_ACTION ITEM:_ Every record below needs to be printed again exactly.

_SUPPLIED INFORMATION:_

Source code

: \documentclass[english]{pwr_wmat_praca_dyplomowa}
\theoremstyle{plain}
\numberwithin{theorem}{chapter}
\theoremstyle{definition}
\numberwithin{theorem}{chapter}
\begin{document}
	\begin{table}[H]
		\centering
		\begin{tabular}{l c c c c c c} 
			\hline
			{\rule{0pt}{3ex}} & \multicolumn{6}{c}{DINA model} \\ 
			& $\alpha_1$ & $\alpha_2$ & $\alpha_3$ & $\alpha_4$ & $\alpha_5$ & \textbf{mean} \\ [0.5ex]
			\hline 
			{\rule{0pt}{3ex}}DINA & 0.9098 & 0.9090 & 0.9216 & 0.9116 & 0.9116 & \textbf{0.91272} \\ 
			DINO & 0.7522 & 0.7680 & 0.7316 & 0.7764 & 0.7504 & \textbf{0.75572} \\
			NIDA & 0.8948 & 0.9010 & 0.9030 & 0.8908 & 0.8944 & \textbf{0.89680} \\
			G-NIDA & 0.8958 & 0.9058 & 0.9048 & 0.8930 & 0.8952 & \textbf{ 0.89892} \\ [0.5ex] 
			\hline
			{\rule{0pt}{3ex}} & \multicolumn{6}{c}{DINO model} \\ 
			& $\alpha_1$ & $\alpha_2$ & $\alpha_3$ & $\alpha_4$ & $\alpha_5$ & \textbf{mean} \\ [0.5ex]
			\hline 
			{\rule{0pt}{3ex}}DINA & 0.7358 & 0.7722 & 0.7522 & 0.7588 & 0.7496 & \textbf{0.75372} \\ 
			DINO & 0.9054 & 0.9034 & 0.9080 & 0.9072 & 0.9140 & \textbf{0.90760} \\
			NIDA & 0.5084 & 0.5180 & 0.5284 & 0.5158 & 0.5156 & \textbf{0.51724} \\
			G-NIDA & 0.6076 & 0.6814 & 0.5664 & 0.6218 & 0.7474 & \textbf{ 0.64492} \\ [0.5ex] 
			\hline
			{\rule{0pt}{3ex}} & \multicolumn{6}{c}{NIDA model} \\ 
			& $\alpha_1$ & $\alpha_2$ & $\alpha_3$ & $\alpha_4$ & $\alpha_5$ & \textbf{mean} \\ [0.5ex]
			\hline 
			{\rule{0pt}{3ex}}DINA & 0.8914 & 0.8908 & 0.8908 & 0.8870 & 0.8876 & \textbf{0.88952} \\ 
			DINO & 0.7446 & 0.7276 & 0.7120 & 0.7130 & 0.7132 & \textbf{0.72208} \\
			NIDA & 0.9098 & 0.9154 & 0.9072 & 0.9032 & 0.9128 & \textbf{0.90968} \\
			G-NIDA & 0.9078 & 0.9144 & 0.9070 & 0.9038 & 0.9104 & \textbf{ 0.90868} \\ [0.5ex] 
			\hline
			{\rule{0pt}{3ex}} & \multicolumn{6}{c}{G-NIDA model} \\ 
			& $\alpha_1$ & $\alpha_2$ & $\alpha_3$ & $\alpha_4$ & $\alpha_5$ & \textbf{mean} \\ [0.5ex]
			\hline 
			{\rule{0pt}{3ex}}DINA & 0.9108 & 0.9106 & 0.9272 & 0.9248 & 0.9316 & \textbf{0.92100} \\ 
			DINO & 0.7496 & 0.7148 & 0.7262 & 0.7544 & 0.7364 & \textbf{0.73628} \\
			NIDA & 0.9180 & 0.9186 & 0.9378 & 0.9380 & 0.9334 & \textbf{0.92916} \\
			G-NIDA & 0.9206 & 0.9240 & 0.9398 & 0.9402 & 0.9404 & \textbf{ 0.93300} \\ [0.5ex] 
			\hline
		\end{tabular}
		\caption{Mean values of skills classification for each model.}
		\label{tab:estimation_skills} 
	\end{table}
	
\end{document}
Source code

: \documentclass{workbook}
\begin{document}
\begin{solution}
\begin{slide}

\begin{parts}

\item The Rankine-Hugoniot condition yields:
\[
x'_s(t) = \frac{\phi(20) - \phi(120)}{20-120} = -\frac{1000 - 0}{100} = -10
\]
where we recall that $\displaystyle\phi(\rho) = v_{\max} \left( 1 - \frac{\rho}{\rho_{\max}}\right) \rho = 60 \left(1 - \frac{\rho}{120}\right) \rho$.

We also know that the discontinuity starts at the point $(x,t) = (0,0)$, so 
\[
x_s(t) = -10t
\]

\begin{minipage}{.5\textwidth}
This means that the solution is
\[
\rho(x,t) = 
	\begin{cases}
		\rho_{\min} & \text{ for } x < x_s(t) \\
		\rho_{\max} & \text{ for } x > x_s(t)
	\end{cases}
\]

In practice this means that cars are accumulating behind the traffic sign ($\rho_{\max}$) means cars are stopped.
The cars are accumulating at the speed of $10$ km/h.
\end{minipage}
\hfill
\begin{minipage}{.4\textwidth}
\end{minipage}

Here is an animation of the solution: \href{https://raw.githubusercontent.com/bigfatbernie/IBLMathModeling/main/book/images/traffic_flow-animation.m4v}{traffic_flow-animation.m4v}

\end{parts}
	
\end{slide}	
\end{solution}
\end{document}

_EXERCISE ANSWER:_
Source code

: \documentclass[english]{pwr_wmat_praca_dyplomowa}
\theoremstyle{plain}
\numberwithin{theorem}{chapter}
\theoremstyle{definition}
\numberwithin{theorem}{chapter}
\begin{document}
	\begin{table}[H]
		\centering
		\begin{tabular}{l c c c c c c} 
			\hline
			{\rule{0pt}{3ex}} & \multicolumn{6}{c}{DINA model} \\ 
			& $\alpha_1$ & $\alpha_2$ & $\alpha_3$ & $\alpha_4$ & $\alpha_5$ & \textbf{mean} \\ [0.5ex]
			\hline 
			{\rule{0pt}{3ex}}DINA & 0.9098 & 0.9090 & 0.9216 & 0.9116 & 0.9116 & \textbf{0.91272} \\ 
			DINO & 0.7522 & 0.7680 & 0.7316 & 0.7764 & 0.7504 & \textbf{0.75572} \\
			NIDA & 0.8948 & 0.9010 & 0.9030 & 0.8908 & 0.8944 & \textbf{0.89680} \\
			G-NIDA & 0.8958 & 0.9058 & 0.9048 & 0.8930 & 0.8952 & \textbf{ 0.89892} \\ [0.5ex] 
			\hline
			{\rule{0pt}{3ex}} & \multicolumn{6}{c}{DINO model} \\ 
			& $\alpha_1$ & $\alpha_2$ & $\alpha_3$ & $\alpha_4$ & $\alpha_5$ & \textbf{mean} \\ [0.5ex]
			\hline 
			{\rule{0pt}{3ex}}DINA & 0.7358 & 0.7722 & 0.7522 & 0.7588 & 0.7496 & \textbf{0.75372} \\ 
			DINO & 0.9054 & 0.9034 & 0.9080 & 0.9072 & 0.9140 & \textbf{0.90760} \\
			NIDA & 0.5084 & 0.5180 & 0.5284 & 0.5158 & 0.5156 & \textbf{0.51724} \\
			G-NIDA & 0.6076 & 0.6814 & 0.5664 & 0.6218 & 0.7474 & \textbf{ 0.64492} \\ [0.5ex] 
			\hline
			{\rule{0pt}{3ex}} & \multicolumn{6}{c}{NIDA model} \\ 
			& $\alpha_1$ & $\alpha_2$ & $\alpha_3$ & $\alpha_4$ & $\alpha_5$ & \textbf{mean} \\ [0.5ex]
			\hline 
			{\rule{0pt}{3ex}}DINA & 0.8914 & 0.8908 & 0.8908 & 0.8870 & 0.8876 & \textbf{0.88952} \\ 
			DINO & 0.7446 & 0.7276 & 0.7120 & 0.7130 & 0.7132 & \textbf{0.72208} \\
			NIDA & 0.9098 & 0.9154 & 0.9072 & 0.9032 & 0.9128 & \textbf{0.90968} \\
			G-NIDA & 0.9078 & 0.9144 & 0.9070 & 0.9038 & 0.9104 & \textbf{ 0.90868} \\ [0.5ex] 
			\hline
			{\rule{0pt}{3ex}} & \multicolumn{6}{c}{G-NIDA model} \\ 
			& $\alpha_1$ & $\alpha_2$ & $\alpha_3$ & $\alpha_4$ & $\alpha_5$ & \textbf{mean} \\ [0.5ex]
			\hline 
			{\rule{0pt}{3ex}}DINA & 0.9108 & 0.9106 & 0.9272 & 0.9248 & 0.9316 & \textbf{0.92100} \\ 
			DINO & 0.7496 & 0.7148 & 0.7262 & 0.7544 & 0.7364 & \textbf{0.73628} \\
			NIDA & 0.9180 & 0.9186 & 0.9378 & 0.9380 & 0.9334 & \textbf{0.92916} \\
			G-NIDA & 0.9206 & 0.9240 & 0.9398 & 0.9402 & 0.9404 & \textbf{ 0.93300} \\ [0.5ex] 
			\hline
		\end{tabular}
		\caption{Mean values of skills classification for each model.}
		\label{tab:estimation_skills} 
	\end{table}
	
\end{document}
Source code

: \documentclass{workbook}
\begin{document}
\begin{solution}
\begin{slide}

\begin{parts}

\item The Rankine-Hugoniot condition yields:
\[
x'_s(t) = \frac{\phi(20) - \phi(120)}{20-120} = -\frac{1000 - 0}{100} = -10
\]
where we recall that $\displaystyle\phi(\rho) = v_{\max} \left( 1 - \frac{\rho}{\rho_{\max}}\right) \rho = 60 \left(1 - \frac{\rho}{120}\right) \rho$.

We also know that the discontinuity starts at the point $(x,t) = (0,0)$, so 
\[
x_s(t) = -10t
\]

\begin{minipage}{.5\textwidth}
This means that the solution is
\[
\rho(x,t) = 
	\begin{cases}
		\rho_{\min} & \text{ for } x < x_s(t) \\
		\rho_{\max} & \text{ for } x > x_s(t)
	\end{cases}
\]

In practice this means that cars are accumulating behind the traffic sign ($\rho_{\max}$) means cars are stopped.
The cars are accumulating at the speed of $10$ km/h.
\end{minipage}
\hfill
\begin{minipage}{.4\textwidth}
\end{minipage}

Here is an animation of the solution: \href{https://raw.githubusercontent.com/bigfatbernie/IBLMathModeling/main/book/images/traffic_flow-animation.m4v}{traffic_flow-animation.m4v}

\end{parts}
	
\end{slide}	
\end{solution}
\end{document}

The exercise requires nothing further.